**What you have to do:** Copy the records that follow exactly as written, but not their pictures.

>>>

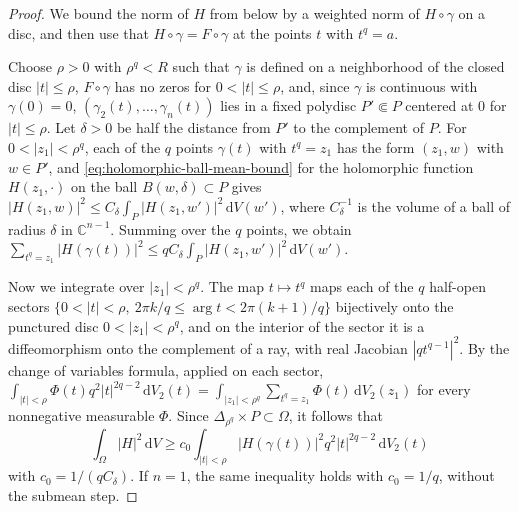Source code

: \begin{proof}
We bound the norm of $H$ from below by a weighted norm of $H\circ\gamma$ on a disc, and then use that $H\circ\gamma=F\circ\gamma$ at the points $t$ with $t^q=a$.

Choose $\rho>0$ with $\rho^q<R$ such that $\gamma$ is defined on a neighborhood of the closed disc $|t|\leq\rho$, $F\circ\gamma$ has no zeros for $0<|t|\leq\rho$, and, since $\gamma$ is continuous with $\gamma(0)=0$, $(\gamma_2(t),\ldots,\gamma_n(t))$ lies in a fixed polydisc $P'\Subset P$ centered at $0$ for $|t|\leq\rho$. Let $\delta>0$ be half the distance from $P'$ to the complement of $P$. For $0<|z_1|<\rho^q$, each of the $q$ points $\gamma(t)$ with $t^q=z_1$ has the form $(z_1,w)$ with $w\in P'$, and \eqref{eq:holomorphic-ball-mean-bound} for the holomorphic function $H(z_1,\cdot)$ on the ball $B(w,\delta)\subset P$ gives $|H(z_1,w)|^2\leq C_\delta\int_P|H(z_1,w')|^2\,\mathrm dV(w')$, where $C_\delta^{-1}$ is the volume of a ball of radius $\delta$ in $\mathbb C^{n-1}$. Summing over the $q$ points, we obtain $\sum_{t^q=z_1}|H(\gamma(t))|^2\leq qC_\delta\int_P|H(z_1,w')|^2\,\mathrm dV(w')$.

Now we integrate over $|z_1|<\rho^q$. The map $t\mapsto t^q$ maps each of the $q$ half-open sectors $\{0<|t|<\rho,\ 2\pi k/q\leq\arg t<2\pi(k+1)/q\}$ bijectively onto the punctured disc $0<|z_1|<\rho^q$, and on the interior of the sector it is a diffeomorphism onto the complement of a ray, with real Jacobian $|qt^{q-1}|^2$. By the change of variables formula, applied on each sector, $\int_{|t|<\rho}\Phi(t)q^2|t|^{2q-2}\,\mathrm dV_2(t)=\int_{|z_1|<\rho^q}\sum_{t^q=z_1}\Phi(t)\,\mathrm dV_2(z_1)$ for every nonnegative measurable $\Phi$. Since $\Delta_{\rho^q}\times P\subset\Omega$, it follows that
\[
 \int_\Omega|H|^2\,\mathrm dV
 \geq c_0\int_{|t|<\rho}|H(\gamma(t))|^2
                           q^2|t|^{2q-2}\,\mathrm dV_2(t)
\]
with $c_0=1/(qC_\delta)$. If $n=1$, the same inequality holds with $c_0=1/q$, without the submean step.


\end{proof}

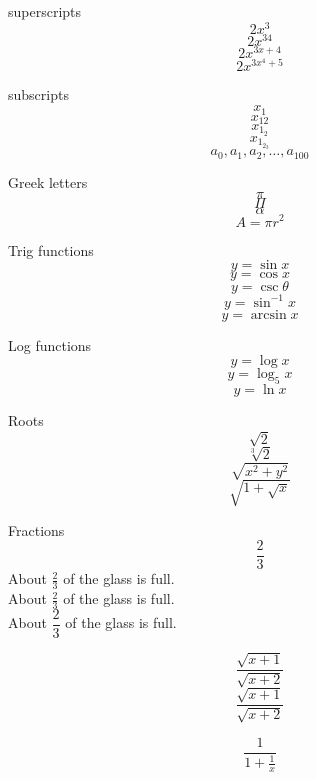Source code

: \documentclass[12pt]{article}
\begin{document}
superscripts $$2x^3$$
$$2x^{34}$$
$$2x^{3x+4}$$
$$2x^{3x^4+5}$$

subscripts
$$x_1$$
$$x_{12}$$
$$x_{1_2}$$
$$x_{1_{2_3}}$$
$$a_0, a_1, a_2, \ldots, a_{100}$$

Greek letters
$$\pi$$
$$\Pi$$
$$\alpha$$
$$A = \pi r^2$$

Trig functions
$$y = \sin x$$
$$y = \cos x$$
$$y = \csc \theta$$
$$y = \sin^{-1} x$$
$$y = \arcsin x$$

Log functions
$$y = \log x$$
$$y = \log_5 x$$
$$y = \ln x$$

Roots
$$\sqrt{2}$$
$$\sqrt[3]{2}$$
$$\sqrt{x^2 + y^2}$$
$$\sqrt{1+\sqrt{x}}$$

Fractions
$$\frac{2}{3}$$
About $\displaystyle \frac{2}{3}$ of the glass is full.\\[6pt]
About $\frac{2}{3}$ of the glass is full.\\[6pt]
About $\dfrac{2}{3}$ of the glass is full.

$$\frac{\sqrt{x+1}}{\sqrt{x+2}}$$
$$\frac{\sqrt{x+1}}{\sqrt{x+2}}$$

$$\frac{1}{1+\frac{1}{x}}$$
\end{document}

<<<

**Answer:**
Source code

: \begin{proof}
We bound the norm of $H$ from below by a weighted norm of $H\circ\gamma$ on a disc, and then use that $H\circ\gamma=F\circ\gamma$ at the points $t$ with $t^q=a$.

Choose $\rho>0$ with $\rho^q<R$ such that $\gamma$ is defined on a neighborhood of the closed disc $|t|\leq\rho$, $F\circ\gamma$ has no zeros for $0<|t|\leq\rho$, and, since $\gamma$ is continuous with $\gamma(0)=0$, $(\gamma_2(t),\ldots,\gamma_n(t))$ lies in a fixed polydisc $P'\Subset P$ centered at $0$ for $|t|\leq\rho$. Let $\delta>0$ be half the distance from $P'$ to the complement of $P$. For $0<|z_1|<\rho^q$, each of the $q$ points $\gamma(t)$ with $t^q=z_1$ has the form $(z_1,w)$ with $w\in P'$, and \eqref{eq:holomorphic-ball-mean-bound} for the holomorphic function $H(z_1,\cdot)$ on the ball $B(w,\delta)\subset P$ gives $|H(z_1,w)|^2\leq C_\delta\int_P|H(z_1,w')|^2\,\mathrm dV(w')$, where $C_\delta^{-1}$ is the volume of a ball of radius $\delta$ in $\mathbb C^{n-1}$. Summing over the $q$ points, we obtain $\sum_{t^q=z_1}|H(\gamma(t))|^2\leq qC_\delta\int_P|H(z_1,w')|^2\,\mathrm dV(w')$.

Now we integrate over $|z_1|<\rho^q$. The map $t\mapsto t^q$ maps each of the $q$ half-open sectors $\{0<|t|<\rho,\ 2\pi k/q\leq\arg t<2\pi(k+1)/q\}$ bijectively onto the punctured disc $0<|z_1|<\rho^q$, and on the interior of the sector it is a diffeomorphism onto the complement of a ray, with real Jacobian $|qt^{q-1}|^2$. By the change of variables formula, applied on each sector, $\int_{|t|<\rho}\Phi(t)q^2|t|^{2q-2}\,\mathrm dV_2(t)=\int_{|z_1|<\rho^q}\sum_{t^q=z_1}\Phi(t)\,\mathrm dV_2(z_1)$ for every nonnegative measurable $\Phi$. Since $\Delta_{\rho^q}\times P\subset\Omega$, it follows that
\[
 \int_\Omega|H|^2\,\mathrm dV
 \geq c_0\int_{|t|<\rho}|H(\gamma(t))|^2
                           q^2|t|^{2q-2}\,\mathrm dV_2(t)
\]
with $c_0=1/(qC_\delta)$. If $n=1$, the same inequality holds with $c_0=1/q$, without the submean step.


\end{proof}

Source code

: \documentclass[12pt]{article}
\begin{document}
superscripts $$2x^3$$
$$2x^{34}$$
$$2x^{3x+4}$$
$$2x^{3x^4+5}$$

subscripts
$$x_1$$
$$x_{12}$$
$$x_{1_2}$$
$$x_{1_{2_3}}$$
$$a_0, a_1, a_2, \ldots, a_{100}$$

Greek letters
$$\pi$$
$$\Pi$$
$$\alpha$$
$$A = \pi r^2$$

Trig functions
$$y = \sin x$$
$$y = \cos x$$
$$y = \csc \theta$$
$$y = \sin^{-1} x$$
$$y = \arcsin x$$

Log functions
$$y = \log x$$
$$y = \log_5 x$$
$$y = \ln x$$

Roots
$$\sqrt{2}$$
$$\sqrt[3]{2}$$
$$\sqrt{x^2 + y^2}$$
$$\sqrt{1+\sqrt{x}}$$

Fractions
$$\frac{2}{3}$$
About $\displaystyle \frac{2}{3}$ of the glass is full.\\[6pt]
About $\frac{2}{3}$ of the glass is full.\\[6pt]
About $\dfrac{2}{3}$ of the glass is full.

$$\frac{\sqrt{x+1}}{\sqrt{x+2}}$$
$$\frac{\sqrt{x+1}}{\sqrt{x+2}}$$

$$\frac{1}{1+\frac{1}{x}}$$
\end{document}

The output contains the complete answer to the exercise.